Payment history is the most critical component of all credit scoring models, especially of FICO’s. Even if you pay just the bill’s minimum balance every month, your credit can reach excellent standing as long as you are punctual.
Naturally, a missed payment can hurt your credit badly. A single bill that is 30 days past due can knock tens of points off your FICO scores.
Fortunately, any credit card and mortgage company in Salt Lake City, Santa Fe, Denver, or any other major American city will attest that you can bring your credit where it used to stand quickly if you know what to do. Below are the most effective strategies to be on FICO’s good side in no time.
Find Out Whether It Is an Error
First of all, you should not suffer the consequence of any incorrectly reported payment. If you are positive that you have never been late but your credit reports say otherwise, dispute the inaccuracy immediately.
You can talk to the credit bureau that generated the report itself. But if the error was committed by data furnisher, you might have to talk it over with the company that reported the wrong information. If neither party agrees to remove the item in question, you can take your case to the Consumer Financial Protection Bureau.
Of course, you should file a dispute if you are sure that you are responsible for the late payment on your credit reports and you have evidence to back your claim. Otherwise, asking for the negative item’s removal will likely be futile.

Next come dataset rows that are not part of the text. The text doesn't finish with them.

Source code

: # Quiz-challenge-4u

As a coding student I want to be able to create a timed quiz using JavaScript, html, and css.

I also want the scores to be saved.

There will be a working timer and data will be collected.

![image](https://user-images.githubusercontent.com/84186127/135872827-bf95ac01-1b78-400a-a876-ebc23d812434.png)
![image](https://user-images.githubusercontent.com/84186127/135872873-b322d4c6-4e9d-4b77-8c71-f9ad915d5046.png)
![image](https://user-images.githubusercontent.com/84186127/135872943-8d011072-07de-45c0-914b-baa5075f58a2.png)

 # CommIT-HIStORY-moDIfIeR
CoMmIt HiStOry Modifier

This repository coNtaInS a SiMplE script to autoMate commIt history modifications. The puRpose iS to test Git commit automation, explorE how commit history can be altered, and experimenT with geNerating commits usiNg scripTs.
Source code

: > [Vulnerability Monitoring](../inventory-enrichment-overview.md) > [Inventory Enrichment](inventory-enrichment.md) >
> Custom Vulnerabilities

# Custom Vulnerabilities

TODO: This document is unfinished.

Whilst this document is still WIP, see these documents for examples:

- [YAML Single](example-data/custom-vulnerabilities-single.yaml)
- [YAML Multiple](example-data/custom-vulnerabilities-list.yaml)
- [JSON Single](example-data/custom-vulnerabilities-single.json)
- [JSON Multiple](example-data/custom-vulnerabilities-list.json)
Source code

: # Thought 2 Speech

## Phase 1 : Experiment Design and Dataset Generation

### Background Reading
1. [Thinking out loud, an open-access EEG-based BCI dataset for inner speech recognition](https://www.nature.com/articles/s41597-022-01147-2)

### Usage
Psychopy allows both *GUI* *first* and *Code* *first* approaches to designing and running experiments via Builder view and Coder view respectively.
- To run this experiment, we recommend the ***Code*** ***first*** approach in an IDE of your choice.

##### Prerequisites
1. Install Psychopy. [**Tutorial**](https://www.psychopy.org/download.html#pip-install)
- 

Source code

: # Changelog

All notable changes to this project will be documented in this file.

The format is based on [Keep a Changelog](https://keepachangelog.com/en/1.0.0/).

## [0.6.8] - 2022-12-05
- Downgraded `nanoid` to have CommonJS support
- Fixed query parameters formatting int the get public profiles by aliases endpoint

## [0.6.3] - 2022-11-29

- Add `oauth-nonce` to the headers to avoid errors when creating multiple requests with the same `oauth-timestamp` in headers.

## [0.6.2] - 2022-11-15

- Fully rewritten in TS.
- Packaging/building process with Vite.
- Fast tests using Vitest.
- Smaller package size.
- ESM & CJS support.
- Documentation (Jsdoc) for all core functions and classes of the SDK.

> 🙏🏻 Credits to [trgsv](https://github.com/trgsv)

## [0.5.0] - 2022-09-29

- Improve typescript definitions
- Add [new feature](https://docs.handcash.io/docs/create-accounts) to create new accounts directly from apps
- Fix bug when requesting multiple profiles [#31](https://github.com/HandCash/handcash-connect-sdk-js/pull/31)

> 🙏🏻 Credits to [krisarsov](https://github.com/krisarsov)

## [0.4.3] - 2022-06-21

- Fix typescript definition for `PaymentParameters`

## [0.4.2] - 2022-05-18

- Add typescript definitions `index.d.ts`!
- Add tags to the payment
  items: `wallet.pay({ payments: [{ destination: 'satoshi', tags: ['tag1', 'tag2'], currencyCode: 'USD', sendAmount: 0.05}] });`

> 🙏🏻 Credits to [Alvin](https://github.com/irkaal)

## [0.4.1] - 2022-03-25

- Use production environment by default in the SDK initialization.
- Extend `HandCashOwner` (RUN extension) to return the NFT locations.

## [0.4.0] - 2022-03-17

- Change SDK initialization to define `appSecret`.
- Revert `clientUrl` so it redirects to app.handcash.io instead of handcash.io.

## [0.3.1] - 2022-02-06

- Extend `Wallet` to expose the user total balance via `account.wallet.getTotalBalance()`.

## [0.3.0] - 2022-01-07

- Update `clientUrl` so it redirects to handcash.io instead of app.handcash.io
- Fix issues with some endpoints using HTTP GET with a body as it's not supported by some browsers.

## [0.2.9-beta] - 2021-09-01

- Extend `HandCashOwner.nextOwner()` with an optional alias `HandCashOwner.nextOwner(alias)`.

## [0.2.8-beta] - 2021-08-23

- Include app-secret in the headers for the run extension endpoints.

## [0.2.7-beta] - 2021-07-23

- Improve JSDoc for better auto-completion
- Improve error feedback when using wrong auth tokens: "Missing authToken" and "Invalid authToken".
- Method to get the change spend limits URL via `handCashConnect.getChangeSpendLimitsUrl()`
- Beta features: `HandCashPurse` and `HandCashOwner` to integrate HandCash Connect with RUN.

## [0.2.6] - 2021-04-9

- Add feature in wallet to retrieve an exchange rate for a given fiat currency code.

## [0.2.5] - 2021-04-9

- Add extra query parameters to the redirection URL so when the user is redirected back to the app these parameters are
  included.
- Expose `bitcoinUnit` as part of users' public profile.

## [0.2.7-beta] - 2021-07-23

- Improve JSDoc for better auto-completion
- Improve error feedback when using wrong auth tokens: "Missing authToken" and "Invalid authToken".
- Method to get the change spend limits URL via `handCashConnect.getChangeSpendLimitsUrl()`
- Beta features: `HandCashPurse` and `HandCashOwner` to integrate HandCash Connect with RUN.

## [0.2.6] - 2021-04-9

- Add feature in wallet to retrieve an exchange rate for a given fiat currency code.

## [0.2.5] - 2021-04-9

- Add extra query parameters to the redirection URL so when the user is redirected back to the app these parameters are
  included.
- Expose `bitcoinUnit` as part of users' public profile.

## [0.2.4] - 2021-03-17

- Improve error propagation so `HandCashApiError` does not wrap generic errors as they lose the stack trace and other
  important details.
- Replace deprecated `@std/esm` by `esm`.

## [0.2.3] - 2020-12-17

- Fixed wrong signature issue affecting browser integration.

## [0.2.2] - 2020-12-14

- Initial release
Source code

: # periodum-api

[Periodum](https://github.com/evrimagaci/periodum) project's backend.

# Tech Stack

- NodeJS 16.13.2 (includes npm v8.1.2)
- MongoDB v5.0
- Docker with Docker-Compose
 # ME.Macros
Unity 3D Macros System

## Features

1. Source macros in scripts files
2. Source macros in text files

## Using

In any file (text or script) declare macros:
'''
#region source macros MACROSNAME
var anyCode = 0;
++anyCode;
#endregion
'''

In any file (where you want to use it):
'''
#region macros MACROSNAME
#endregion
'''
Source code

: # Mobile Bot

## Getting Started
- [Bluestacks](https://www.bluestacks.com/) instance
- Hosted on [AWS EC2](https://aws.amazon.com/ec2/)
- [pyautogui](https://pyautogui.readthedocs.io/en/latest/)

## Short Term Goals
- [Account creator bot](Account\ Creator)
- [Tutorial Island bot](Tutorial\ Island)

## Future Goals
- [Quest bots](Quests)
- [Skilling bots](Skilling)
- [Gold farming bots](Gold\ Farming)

Do Not Let Worse Come to Worst
Being 30 days late is not as bad as being 60 days delinquent. If you missed a payment, settle the bill as soon as possible to stop the bleeding. If you can’t zero out the balance, taking care of the minimum will suffice.
Prove That It Is Just a Bump on the Road
If you honestly failed to pay your bill 30 days after it was due, you have to accept the drop in your FICO scores. You should move on and strive to ensure that the same behavior will never happen again.
The effect of the point reduction, regardless of its size, diminishes over time. It can ding your credit severely in the short term. You can quickly recover as long as you show that it is just an anomaly and does not paint an accurate picture of your creditworthiness.
Credit scoring algorithms are more interested in patterns rather than isolated behaviors. The late payment might still in your payment history for seven years, but it should not destroy your reputation as a credit user if you are a generally reliable payer.
Write a Goodwill Letter
Ask the company the submitted the negative info for its removal from your credit reports through a goodwill letter. It works if you have a lengthy history of punctual payment with the other party.
Creditors know that even the most financially responsible consumers could forget to pay a bill on time. Remember: you are judged by the sum of your financial habits over the years, not just one setback, so do not sweat it too much.